Let me know what you think…​…​…

Marc Andreessen

(I DON’T KNOW IF WE TOLD YOU, BUT HTML USED TO SHOUT.)

Image formats!

There are several commonly used image formats on the web, each with their own purpose:

.gifGraphics Interchange Format

An early raster/bitmap format, heavily compressed with reduced palettes. It survives now because it does animations! This is the only reason to use this format, nowadays.

GIF compression is primitive and so they can quickly have huge file-sizes—and can still slow down computers (downloading and rendering), even now. Be careful with these. (If you have longer motion needs, consider a proper video element.)

Eric and I say GIF with a hard G (as in gift), and we are your instructors and are right.

.jpg / .jpegJoint Photographic [Experts] Group

Ancient-but-timeless raster/bitmap format that remains a good choice for photos. JPGs can compress images down to much, much smaller file-sizes with adjustable, lossy compression ratios.

The combination of busyness and blurriness in photos tends to hide the resulting compression artifacts better than simple illustrations/graphics, so JPG lives on as a common, widely-used image format. When you are looking at a photo online, it is almost certainly a JPG.

Folks pretty much always call these jay-pegs.

.pngPortable Network Graphics

Still raster/bitmap, but better than GIFs (if you don’t need animation) and JPGs (if you don’t care about file-size) as they can use lossless compression—meaning they won’t leave crunchy edges around high-contrast areas.

They also support alpha-channel (partial/smooth/aliased/masked) transparency, letting you overlay things on other backgrounds.

You’ll often use PNGs for illustrations and graphics—things with large areas of repeated colors—or where you need exact color accuracy, or the transparency. (But many of these should be SVGs, up next.) You can save photos as PNGs, but they will be much larger than JPGs. It’s a good “utility” format.
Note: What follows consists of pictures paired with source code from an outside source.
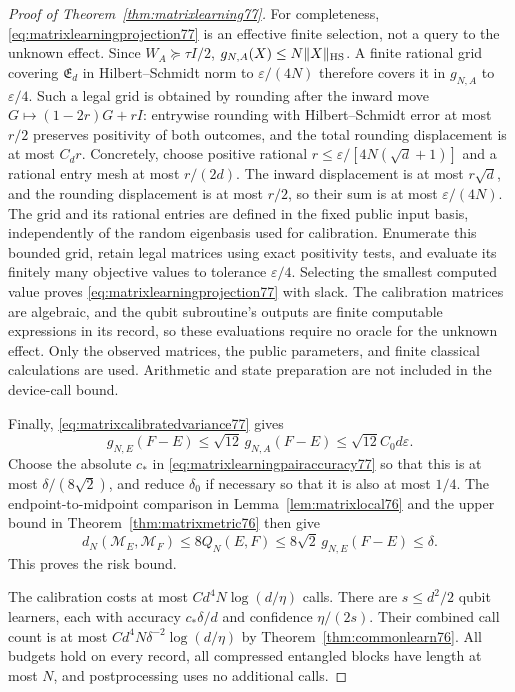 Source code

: \begin{proof}[Proof of Theorem~\ref{thm:matrixlearning77}]
For completeness, \eqref{eq:matrixlearningprojection77} is an
effective finite selection, not a query to the unknown effect.
Since $W_A\succeq\tau I/2$,
$g_{N,A}(X)\le N\|X\|_{\rm HS}$.  A finite rational grid covering
$\mathfrak E_d$ in Hilbert--Schmidt norm to
$\varepsilon/(4N)$ therefore covers it in $g_{N,A}$ to
$\varepsilon/4$.  Such a legal grid is obtained by rounding after
the inward move $G\mapsto(1-2r)G+rI$: entrywise rounding with
Hilbert--Schmidt error at most $r/2$ preserves positivity of both
outcomes, and the total rounding displacement is at most $C_dr$.
Concretely, choose positive rational
$r\le\varepsilon/[4N(\sqrt d+1)]$ and a rational entry mesh at
most $r/(2d)$.  The inward displacement is at most $r\sqrt d$,
and the rounding displacement is at most $r/2$, so their sum is
at most $\varepsilon/(4N)$.
The grid and its rational entries are defined in the fixed public
input basis, independently of the random eigenbasis used for
calibration.  Enumerate this bounded grid, retain legal matrices
using exact positivity tests, and evaluate its finitely many
objective values to tolerance $\varepsilon/4$.  Selecting the
smallest computed value proves
\eqref{eq:matrixlearningprojection77} with slack.  The calibration
matrices are algebraic, and the qubit subroutine's outputs are finite
computable expressions in its record, so these evaluations require
no oracle for the unknown effect.  Only the observed matrices, the
public parameters, and finite classical calculations are used.
Arithmetic and state preparation are not included in the device-call
bound.

Finally, \eqref{eq:matrixcalibratedvariance77} gives
\[
 g_{N,E}(F-E)\le\sqrt{12}\,g_{N,A}(F-E)
                  \le\sqrt{12}C_0d\varepsilon.
\]
Choose the absolute $c_*$ in
\eqref{eq:matrixlearningpairaccuracy77} so that this is at most
$\delta/(8\sqrt2)$, and reduce $\delta_0$ if necessary so that
it is also at most $1/4$.  The endpoint-to-midpoint comparison in
Lemma~\ref{lem:matrixlocal76} and the upper bound in
Theorem~\ref{thm:matrixmetric76} then give
\[
 d_N(\mathcal M_E,\mathcal M_F)
 \le8Q_N(E,F)\le8\sqrt2\,g_{N,E}(F-E)\le\delta.
\]
This proves the risk bound.

The calibration costs at most $Cd^4N\log(d/\eta)$ calls.  There
are $s\le d^2/2$ qubit learners, each with accuracy
$c_*\delta/d$ and confidence $\eta/(2s)$.  Their combined call
count is at most $Cd^4N\delta^{-2}\log(d/\eta)$ by
Theorem~\ref{thm:commonlearn76}.  All budgets hold on every record,
all compressed entangled blocks have length at most $N$, and
postprocessing uses no additional calls.


\end{proof}
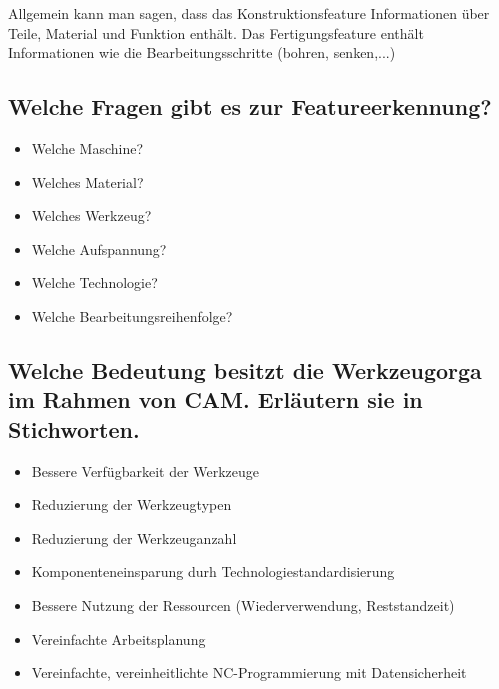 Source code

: Allgemein kann man sagen, dass das Konstruktionsfeature Informationen über Teile, Material und Funktion enthält. Das Fertigungsfeature enthält Informationen wie die Bearbeitungsschritte (bohren, senken,...)

\begin{center}
\begin{figure}[h]
\begin{minipage}[hbt]{7cm}
\end{minipage}
%
\begin{minipage}[hbt]{7cm}
\end{minipage}
\end{figure}
\end{center}


\subsection*{Welche Fragen gibt es zur Featureerkennung?}

\begin{itemize}
\item Welche Maschine?
\item Welches Material?
\item Welches Werkzeug?
\item Welche Aufspannung?
\item Welche Technologie?
\item Welche Bearbeitungsreihenfolge?
\end{itemize}


\subsection*{Welche Bedeutung besitzt die Werkzeugorga im Rahmen von CAM. Erläutern sie in Stichworten.}


\begin{itemize}
\item Bessere Verfügbarkeit der Werkzeuge
\item Reduzierung der Werkzeugtypen
\item Reduzierung der Werkzeuganzahl
\item Komponenteneinsparung durh Technologiestandardisierung
\item Bessere Nutzung der Ressourcen (Wiederverwendung, Reststandzeit)
\item Vereinfachte Arbeitsplanung
\item Vereinfachte, vereinheitlichte NC-Programmierung mit Datensicherheit
\end{itemize}


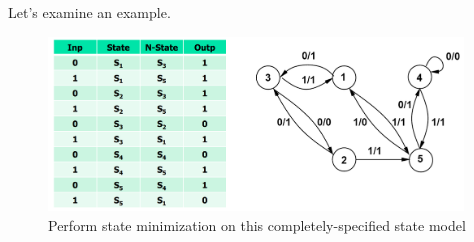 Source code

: \documentclass{article}
\begin{document}
\vspace{0.5cm}
Let's examine an example.

\begin{figure}[htp]
    \centering
    \includegraphics[width=11cm, scale=1]{S2/stateMinimization_CS.PNG}
    \caption{Perform state minimization on this completely-specified state model}
\end{figure}
\end{document}
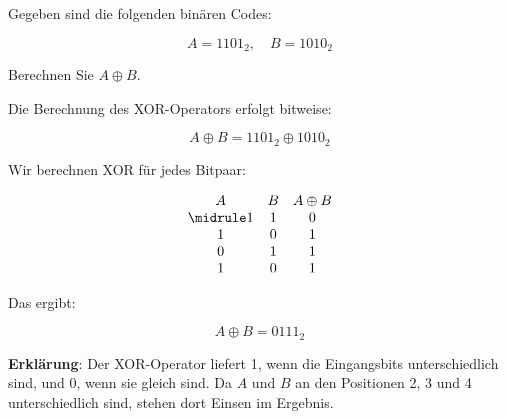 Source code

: \begin{myexercise}
    Gegeben sind die folgenden binären Codes:

    \[
        A = 1101_2, \quad B = 1010_2
    \]

    Berechnen Sie \( A \oplus B \).

    \begin{myanswer}
        Die Berechnung des \acrshort{XOR}-Operators erfolgt bitweise:

        \[
            A \oplus B = 1101_2 \oplus 1010_2
        \]

        Wir berechnen \acrshort{XOR} für jedes Bitpaar:

        \[
            \begin{array}{ccc}
                A & B & A \oplus B \\\midrule
                1 & 1 & 0          \\
                1 & 0 & 1          \\
                0 & 1 & 1          \\
                1 & 0 & 1          \\
            \end{array}
        \]

        Das ergibt:

        \[
            A \oplus B = 0111_2
        \]

        \textbf{Erklärung}:
        Der \acrshort{XOR}-Operator liefert 1, wenn die Eingangsbits unterschiedlich sind, und 0, wenn sie gleich sind. Da \( A \) und \( B \) an den Positionen 2, 3 und 4 unterschiedlich sind, stehen dort Einsen im Ergebnis.

    \end{myanswer}
\end{myexercise}


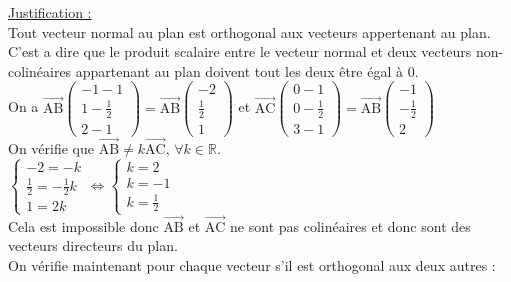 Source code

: \documentclass[a4paper, 12pt]{article}
\begin{document}
\noindent
\underline{Justification :}
\\
Tout vecteur normal au plan est orthogonal aux vecteurs appertenant au plan. 
C'est a dire que le produit scalaire entre le vecteur normal et deux vecteurs non-colinéaires appartenant au plan doivent tout les deux être égal à 0.
\\
On a $\overrightarrow{\text{AB}}\begin{pmatrix}-1-1\\1-\frac{1}{2} \\ 2-1\end{pmatrix} = \overrightarrow{\text{AB}}\begin{pmatrix} -2 \\ \frac{1}{2} \\ 1\end{pmatrix}$ et 
$\overrightarrow{\text{AC}}\begin{pmatrix} 0-1 \\ 0- \frac{1}{2} \\ 3-1 \end{pmatrix} = \overrightarrow{\text{AB}}\begin{pmatrix} -1 \\ -\frac{1}{2} \\ 2 \end{pmatrix}$
\\
On vérifie que $\overrightarrow{\text{AB}} \neq k\overrightarrow{\text{AC}}$, $\forall k \in \mathds{R}$.
\\
$\begin{cases} -2 = -k \\ \frac{1}{2} = -\frac{1}{2}k \\ 1 = 2k \end{cases} \Leftrightarrow \begin{cases}k = 2 \\ k = -1 \\ k = \frac{1}{2} \end{cases}$ 
\\
Cela est impossible donc $\overrightarrow{\text{AB}}$ et $\overrightarrow{\text{AC}}$ ne sont pas colinéaires et donc sont des vecteurs directeurs du plan. 
\\
On vérifie maintenant pour chaque vecteur s'il est orthogonal aux deux autres :
\vspace{3mm}
\end{document}
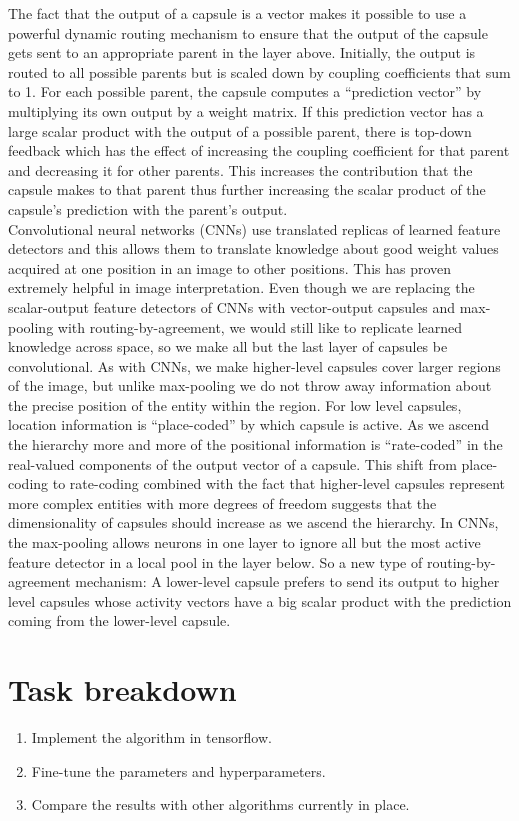 \documentclass[10pt,twocolumn,letterpaper]{article}
\begin{document}
The fact that the output of a capsule is a vector makes it possible to use a powerful dynamic routing mechanism to ensure that the output of the capsule gets sent to an appropriate parent in the layer above. Initially, the output is routed to all possible parents but is scaled down by coupling coefficients that sum to 1. For each possible parent, the capsule computes a “prediction vector” by multiplying its own output by a weight matrix. If this prediction vector has a large scalar product with the output of a possible parent, there is top-down feedback which has the effect of increasing the coupling coefficient for that parent and decreasing it for other parents. This increases the contribution that the capsule makes to that parent thus further increasing the scalar product of the capsule’s prediction with the parent’s output.
\\
Convolutional neural networks (CNNs) use translated replicas of learned feature detectors and this allows them to translate knowledge about good weight values acquired at one position in an image to other positions. This has proven extremely helpful in image interpretation. Even though we are replacing the scalar-output feature detectors of CNNs with vector-output capsules and max-pooling with routing-by-agreement, we would still like to replicate learned knowledge across space, so we make all but the last layer of capsules be convolutional. As with CNNs, we make higher-level capsules cover larger regions of the image, but unlike max-pooling we do not throw away information about the precise position of the entity within the region. For low level capsules, location information is “place-coded” by which capsule is active. As we ascend the hierarchy more and more of the positional information is “rate-coded” in the real-valued components of the output vector of a capsule. This shift from place-coding to rate-coding combined with the fact that higher-level capsules represent more complex entities with more degrees of freedom suggests that the dimensionality of capsules should increase as we ascend the hierarchy.
In CNNs, the max-pooling allows neurons in one layer to ignore all but the most active feature detector in a local pool in the layer below. So a new type of routing-by-agreement mechanism: A lower-level capsule prefers to send its output to higher level capsules whose activity vectors have a big scalar product with the prediction coming from the lower-level capsule. 
\\

\section{Task breakdown}
\begin{enumerate}
	\item Implement the algorithm in tensorflow.
	\item Fine-tune the parameters and hyperparameters.
	\item Compare the results with other algorithms currently in place.
\end{enumerate}
\end{document}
Many people use the acronym; you’ll also sometimes hear pings.

.svgScalable Vector Graphics

Finally, a vector format! SVGs should be used for any icons, logos, or illustrations where you have access to the original source artwork for the vectors (shapes).

They store the vectors in code (a bit like HTML, we’ll see), and can be scaled cleanly for different sizes/resolutions. You can also target them with CSS, if they are inlined (embedded) directly into your DOM.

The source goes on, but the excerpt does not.